==== Information provided ====
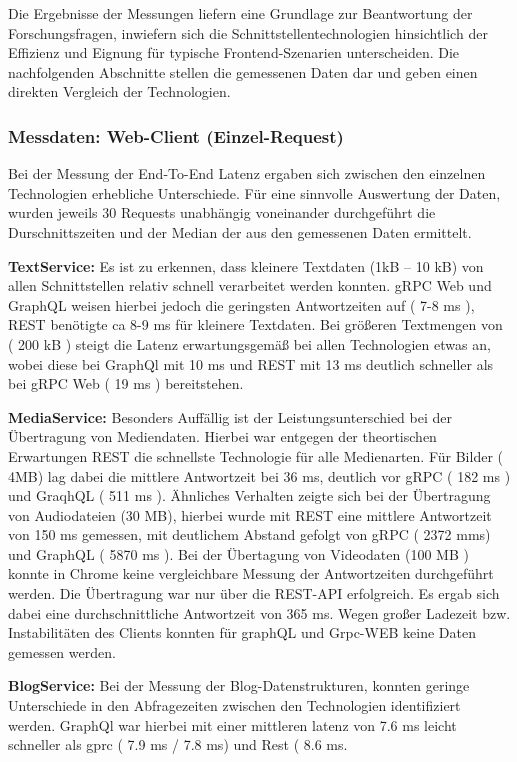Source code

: Die Ergebnisse der Messungen liefern eine Grundlage zur Beantwortung der Forschungsfragen, inwiefern sich die Schnittstellentechnologien hinsichtlich der Effizienz und Eignung für typische Frontend-Szenarien unterscheiden.  
Die nachfolgenden Abschnitte stellen die gemessenen Daten dar und geben einen direkten Vergleich der Technologien.

\clearpage
\subsubsection*{Messdaten: Web-Client (Einzel-Request)}

Bei der Messung der End-To-End Latenz ergaben sich zwischen den einzelnen Technologien erhebliche Unterschiede. 
Für eine sinnvolle Auswertung der Daten, wurden jeweils 30 Requests unabhängig voneinander durchgeführt die Durschnittszeiten und der Median der aus den gemessenen Daten ermittelt. 


\textbf{TextService:}  
Es ist zu erkennen, dass kleinere Textdaten (1kB – 10 kB) von allen Schnittstellen relativ schnell verarbeitet werden konnten. gRPC Web und GraphQL weisen hierbei jedoch die geringsten Antwortzeiten auf ( 7-8 ms ), REST benötigte ca 8-9 ms für kleinere Textdaten. Bei größeren Textmengen von ( 200 kB ) steigt die Latenz erwartungsgemäß bei allen Technologien etwas an, wobei diese bei GraphQl mit 10 ms und REST mit 13 ms deutlich schneller als bei gRPC Web ( 19 ms ) bereitstehen. 

\textbf{MediaService:}  
Besonders Auffällig ist der Leistungsunterschied bei der Übertragung von Mediendaten.
Hierbei war entgegen der theortischen Erwartungen REST die schnellste Technologie für alle Medienarten. Für Bilder ( 4MB) lag dabei die mittlere Antwortzeit bei 36 ms, deutlich vor gRPC ( 182 ms ) und GraqhQL ( 511 ms ).
Ähnliches Verhalten zeigte sich bei der Übertragung von Audiodateien (30 MB), hierbei wurde mit REST eine mittlere Antwortzeit von 150 ms gemessen, mit deutlichem Abstand gefolgt von gRPC ( 2372 mms) und GraphQL ( 5870  ms ).
Bei der Übertagung von Videodaten (100 MB ) konnte in Chrome keine vergleichbare Messung der Antwortzeiten durchgeführt werden. Die Übertragung war nur über die REST-API erfolgreich. Es ergab sich dabei eine durchschnittliche Antwortzeit von 365 ms. Wegen großer Ladezeit bzw. Instabilitäten des Clients konnten für graphQL und Grpc-WEB keine Daten gemessen werden. 


\textbf{BlogService:}  
Bei der Messung der Blog-Datenstrukturen, konnten geringe Unterschiede in den Abfragezeiten zwischen den Technologien identifiziert werden. GraphQl war hierbei mit einer mittleren latenz von 7.6 ms leicht schneller als gprc ( 7.9 ms / 7.8 ms) und Rest ( 8.6 ms.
====
[What this task involves]
Scan the data above for the word "werden" and report every line where it is found.

[Response area]
Es ist zu erkennen, dass kleinere Textdaten (1kB – 10 kB) von allen Schnittstellen relativ schnell verarbeitet werden konnten. gRPC Web und GraphQL weisen hierbei jedoch die geringsten Antwortzeiten auf ( 7-8 ms ), REST benötigte ca 8-9 ms für kleinere Textdaten. Bei größeren Textmengen von ( 200 kB ) steigt die Latenz erwartungsgemäß bei allen Technologien etwas an, wobei diese bei GraphQl mit 10 ms und REST mit 13 ms deutlich schneller als bei gRPC Web ( 19 ms ) bereitstehen. 
Bei der Übertagung von Videodaten (100 MB ) konnte in Chrome keine vergleichbare Messung der Antwortzeiten durchgeführt werden. Die Übertragung war nur über die REST-API erfolgreich. Es ergab sich dabei eine durchschnittliche Antwortzeit von 365 ms. Wegen großer Ladezeit bzw. Instabilitäten des Clients konnten für graphQL und Grpc-WEB keine Daten gemessen werden. 
Bei der Messung der Blog-Datenstrukturen, konnten geringe Unterschiede in den Abfragezeiten zwischen den Technologien identifiziert werden. GraphQl war hierbei mit einer mittleren latenz von 7.6 ms leicht schneller als gprc ( 7.9 ms / 7.8 ms) und Rest ( 8.6 ms.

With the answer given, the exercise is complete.